After the successful termination of the PhD program Landau went on a business trip; he visited Germany, Switzerland, England, Holland and Denmark. The aim of the trip was to meet well-known physicians as well as the founding fathers of quantum mechanics, which was practically unheard of at the time: Heisenberg, Pauli, and Bor. Landau remained friends with the latter for many years.
In 1931 Landau returned to Saint Petersburg, but didn’t stay for long; soon he moved to Kharkov (the Ukrainian capital at the time) where he became head of the theoretical division and head of a subdepartment at the Ukrainian Physico-Technical Institute. At the same time Landau headed the departments of theoretical physics in the Kharkov Engineer-Mechanical Institute and the Kharkov University. The Academy of Sciences of the USSR appreciated Landau: in 1934 he was awarded the scholastic degree of Doctor of Physical and Mathematical Sciences; the Academy even decided to waive the lengthy procedure of defending a thesis and in just a year Landau was officially made a professor.

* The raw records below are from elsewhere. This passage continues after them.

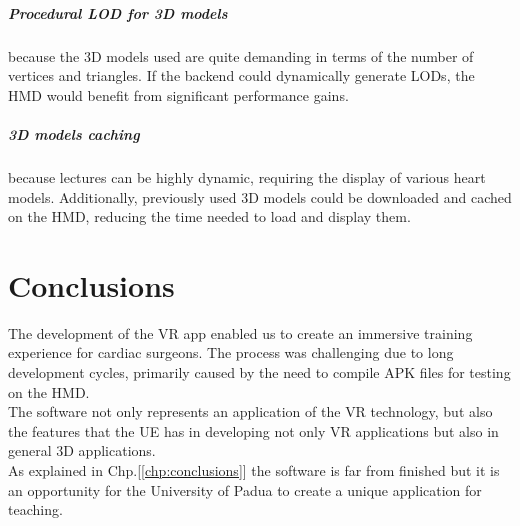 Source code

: \paragraph{Procedural \ac{LOD} for 3D models}
because the 3D models used are quite demanding in terms of the number of vertices and triangles. If the backend could dynamically generate \ac{LOD}s, the \ac{HMD} would benefit from significant performance gains.

\paragraph{3D models caching}
because lectures can be highly dynamic, requiring the display of various heart models. Additionally, previously used 3D models could be downloaded and cached on the \ac{HMD}, reducing the time needed to load and display them.


\chapter{Conclusions}
\noindent
The development of the \ac{VR} app enabled us to create an immersive training experience for cardiac surgeons.
The process was challenging due to long development cycles, primarily caused by the need to compile \ac{APK} files for testing on the \ac{HMD}.\\
The software not only represents an application of the \ac{VR} technology, but also the features  that the \ac{UE} has in developing not only \ac{VR} applications but also in general 3D applications.\\
As explained in Chp.[\ref{chp:conclusions}] the software is far from finished but it is an opportunity for the University of Padua to create a unique application for teaching.\\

In Kharkov Landau published several works concerning the origins of star energy, acoustic dispersion and optical dispersion. At the same time Landau gained the reputation of a many-sided man. The abundance of his work in the field of theoretical physics attracted many students and young scientists to Kharkov; among them Evgeny Livshits (later he became not only Landau’s colleague, but also a close friend). Step by step Landau made Kharkov the heart of the country’s theoretical physics research and invented an exercise program which he called a “theoretical minimum” – he wanted those who wished to take part in his seminars to be not just capable, but really intelligent and talented. The requirements were so severe that during nearly 30 years just 40 people managed to meet the steep demands of the brilliant scientist.
In 1935 Landau co-authored with Livshits a series of textbooks that contained the full course of theoretical physics; he dedicated the books to his students and colleagues. Today these textbooks, which have been translated into many languages, are considered classics in physics and are a must on the reading list of future physicists around the globe.
1937 was not a simple year for the Kharkov University. It is usually associated with a strike by physicists and total chaos at the Institute. These were troubled times for Landau, who decided to leave the Institute for fear of being arrested. Landau turned out to be extremely lucky – immediately after he quit many foreign specialists and professors were arrested; among them Weisberg and Houtermans. In September 1937 such physicists as Rozenkevich (Landau’s co-author), Shubnikov and Gorskoy were gunned down.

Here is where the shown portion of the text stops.